Leaders of Hadley Chinese immersion charter seek to open similar school near Boston



Last modified: Wednesday, September 25, 2013

HADLEY — The executive director and a trustee of the Pioneer Valley Chinese Immersion Charter School aim to open a second school near Boston, even as the Hadley school expands into the secondary grades.

Richard E. Alcorn, the school’s director, and trustee Rosalie Porter, a language educator, both of Amherst, submitted a prospectus to the state proposing a kindergarten through 12th-grade Chinese Immersion Charter School to serve Brookline, Cambridge, Newton, Waltham, Watertown and Weston. Joining them in the bid is Cambridge educator Anne S. Watt. The application states that the school would be located “probably” in Newton.

According to the prospectus, there is a dearth of Chinese programs in the northeast, and a school near Boston would fill a need.

“At this time, the Pioneer Valley Chinese Immersion Charter School remains the only extended sequence Chinese language and culture program in New England,” according to the documents filed with the state. The Newton-area school would serve as “a regional hub” encompassing a population on the same scale as other successful Chinese immersion programs in the United States and “is modeled on a proven program, the Pioneer Valley Chinese Immersion Charter School.”

Reached by the Gazette at the Amherst campus of the Hadley school, Alcorn declined comment, saying he was too busy to be interviewed.

In addition to his role as founding director of the Hadley School, Alcorn runs a business importing and selling English language editions of books and other Chinese products.

Adam Sitze of Amherst, the parent of a student at the Pioneer Valley Chinese Immersion Charter School, said Alcorn did not inform parents of the Hadley school’s students of his plans. Sitze said he expects parents to have concerns. “It is reasonable for parents to wonder how he will manage the founding of a new school and the expansion of this one without being stretched too thin,” he said in a telephone interview.

J.C. Considine, spokesman for the Massachusetts Department of Elementary and Secondary Education, said the Alcorn proposal is one of 10 charter school prospectuses submitted by the July 29 deadline. They will be reviewed and the applicants of those showing the most promise will be invited to submit formal proposals, he said. A comprehensive review, including public hearings, will follow. Education Commissioner Mitchell Chester then will recommend finalists to the state board of elementary and secondary education, which will decide in February which ones get the green light.

The Hadley school started in 2007, and received state approval to expand its kindergarten through grade eight program to include secondary school beginning this school year. Its enrollment has increased from 280 to 330 and it now has sixth- through ninth-graders attending classes at a temporary campus in Amherst while children in kindergarten through fifth grade continue to go to the school building at 317 Russell St. in Hadley.

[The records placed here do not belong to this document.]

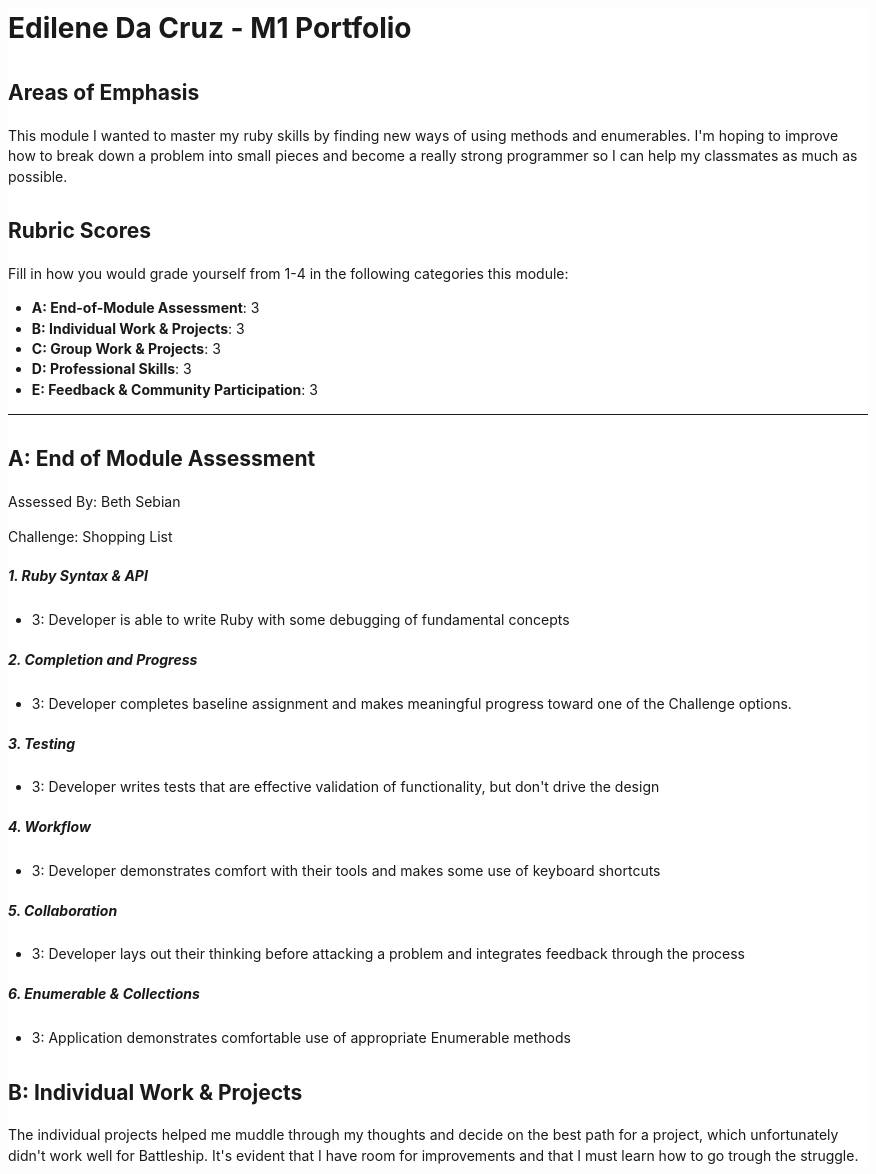 # Edilene Da Cruz - M1 Portfolio

## Areas of Emphasis

This module I wanted to master my ruby skills by finding new ways of using methods and enumerables. I'm hoping to improve how to break down a problem into small pieces and become a really strong programmer so I can help my classmates as much as possible.

## Rubric Scores

Fill in how you would grade yourself from 1-4 in the following categories this module:

* **A: End-of-Module Assessment**: 3
* **B: Individual Work & Projects**: 3
* **C: Group Work & Projects**: 3
* **D: Professional Skills**: 3
* **E: Feedback & Community Participation**: 3

-----------------------

## A: End of Module Assessment

Assessed By: Beth Sebian

Challenge: Shopping List


##### 1. Ruby Syntax & API
* 3: Developer is able to write Ruby with some debugging of fundamental concepts

##### 2. Completion and Progress
* 3: Developer completes baseline assignment and makes meaningful progress toward one of the Challenge options.

##### 3. Testing
* 3: Developer writes tests that are effective validation of functionality, but don't drive the design

##### 4. Workflow
* 3: Developer demonstrates comfort with their tools and makes some use of keyboard shortcuts

##### 5. Collaboration
* 3: Developer lays out their thinking before attacking a problem and integrates feedback through the process

##### 6. Enumerable & Collections
* 3: Application demonstrates comfortable use of appropriate Enumerable methods


## B: Individual Work & Projects

The individual projects helped me muddle through my thoughts and decide on the best path for a project, which unfortunately didn't work well for Battleship. It's evident that I have room for improvements and that I must learn how to go trough the struggle.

There are plans to expand that building this fall with the intention of adding grades 10 through 12. The state has authorized the school to take up to 584 students.

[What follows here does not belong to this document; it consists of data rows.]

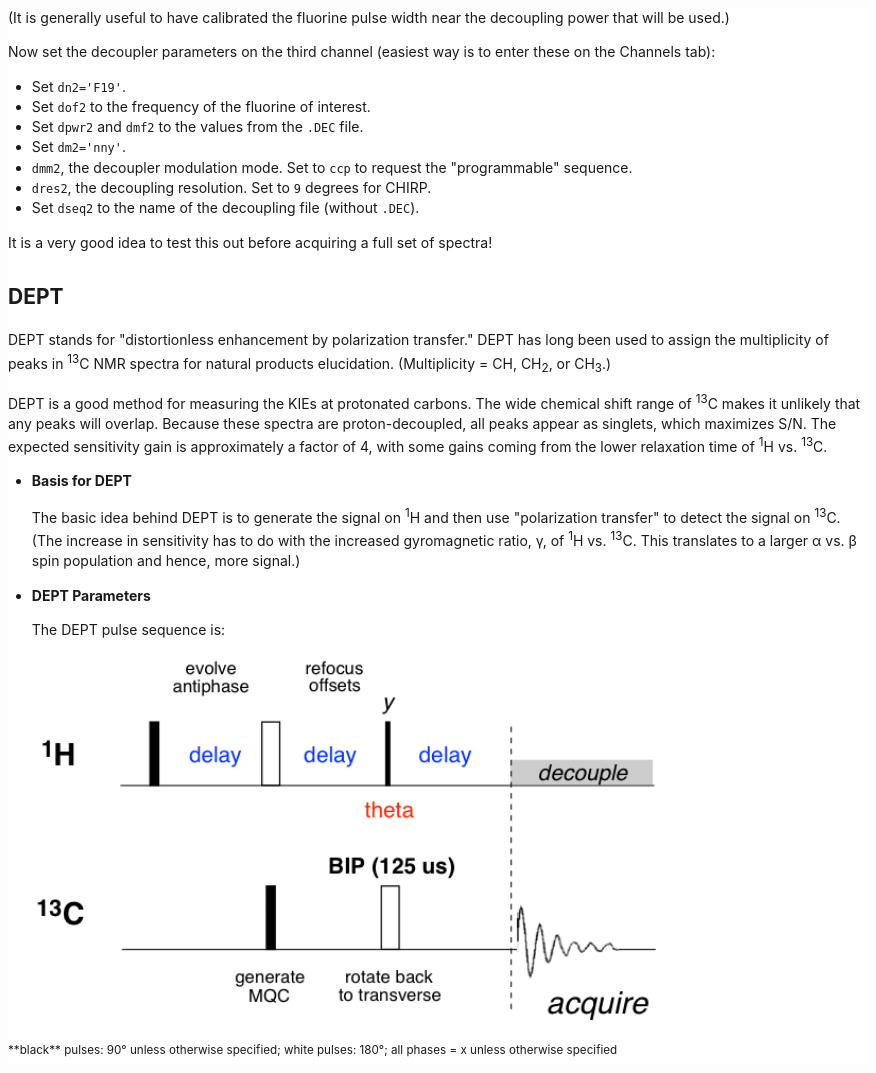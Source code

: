   (It is generally useful to have calibrated the fluorine pulse width near the decoupling power that will be used.)
  
  Now set the decoupler parameters on the third channel (easiest way is to enter these on the Channels tab):
  
  * Set `dn2='F19'`.
  * Set `dof2` to the frequency of the fluorine of interest.
  * Set `dpwr2` and `dmf2` to the values from the `.DEC` file.
  * Set `dm2='nny'`.
  * `dmm2`, the decoupler modulation mode.  Set to `ccp` to request the "programmable" sequence.
  * `dres2`, the decoupling resolution.  Set to `9` degrees for CHIRP.
  * Set `dseq2` to the name of the decoupling file (without `.DEC`).
  
  It is a very good idea to test this out before acquiring a full set of spectra!

## DEPT

DEPT stands for "distortionless enhancement by polarization transfer."  DEPT has long been used to assign the multiplicity of peaks in <sup>13</sup>C NMR spectra for natural products elucidation.  (Multiplicity = CH, CH<sub>2</sub>, or CH<sub>3</sub>.)

DEPT is a good method for measuring the KIEs at protonated carbons.  The wide chemical shift range of <sup>13</sup>C makes it unlikely that any peaks will overlap.  Because these spectra are proton-decoupled, all peaks appear as singlets, which maximizes S/N.  The expected sensitivity gain is approximately a factor of 4, with some gains coming from the lower relaxation time of <sup>1</sup>H vs. <sup>13</sup>C.

* **Basis for DEPT**

  The basic idea behind DEPT is to generate the signal on <sup>1</sup>H and then use "polarization transfer" to detect the signal on <sup>13</sup>C.  (The increase in sensitivity has to do with the increased gyromagnetic ratio, &gamma;, of <sup>1</sup>H vs. <sup>13</sup>C.  This translates to a larger &alpha; vs. &beta; spin population and hence, more signal.)  

* **DEPT Parameters**

  The DEPT pulse sequence is:

  <img src="../img/DEPT.png" height="75%" width="75%">
<p><sup>**black** pulses: 90&deg; unless otherwise specified; white pulses: 180&deg;; all phases = x unless otherwise specified</sup></p>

The prospectus for the new school, a 63-page document that includes a sample curriculum, targets opening in September 2015. The school would ultimately enroll 884 students in kindergarten through Grade 12. Initially, it aims to take 88 children the first year in kindergarten and first grade and add students through grade five over the first five years, up to an enrollment of 264.

In the prospectus, Alcorn, Porter and Watt say that while Chinese language and culture immersion programs have experienced rapid growth nationally, the northeastern part of the United States has not followed suit. Efforts to start a Chinese charter school in Boston were unsuccessful, they wrote, and parents with children in the Cambridge public schools’ Chinese immersion program have expressed frustration and are looking for other options.

Alcorn is a founder of the Pioneer Valley Chinese Immersion Charter School where his wife, Kathleen Wong, serves as principal. In addition to running the school, he operates Clippership Distribution in Easthampton, which he co-founded in 1996. According to documents he filed with the state, the company is an importer, distributor and Web retailer of English language editions of Chinese books, traditional Chinese kites and porcelain dinnerware. He also owned Easthampton Woodworks Inc., from 2005 to 2010, a startup manufacturer of flooring, millwork, doors and windows.

He has a master’s degree in management information systems and an undergraduate degree in chemical engineering and economics.

Porter, who has an doctorate in education from the University of Massachusetts, has held various professional and elective positions related to language teaching, including posts in Washington, D.C., and statewide.

She also served as director of bilingual/English as a second language for the Newton Public School system from 1980 to 1990 and has worked as a consultant to school districts on English immersion programs for non-English-speaking students and has a list of publications on the topic.

She is also chairwoman of the board of directors of ProEnglish, a Virginia organization that promotes English as the official language in the United States and opposes bilingual education in favor of English language immersion programs in public schools.

Watt, who also holds a doctorate in education from UMass, was the founder and senior program director of Primary Source, a center for professional development for teachers and administrators with a global focus, and has taught at UMass Boston, Fitchburg State College and the Lesley College Graduate School of Education, among other colleges.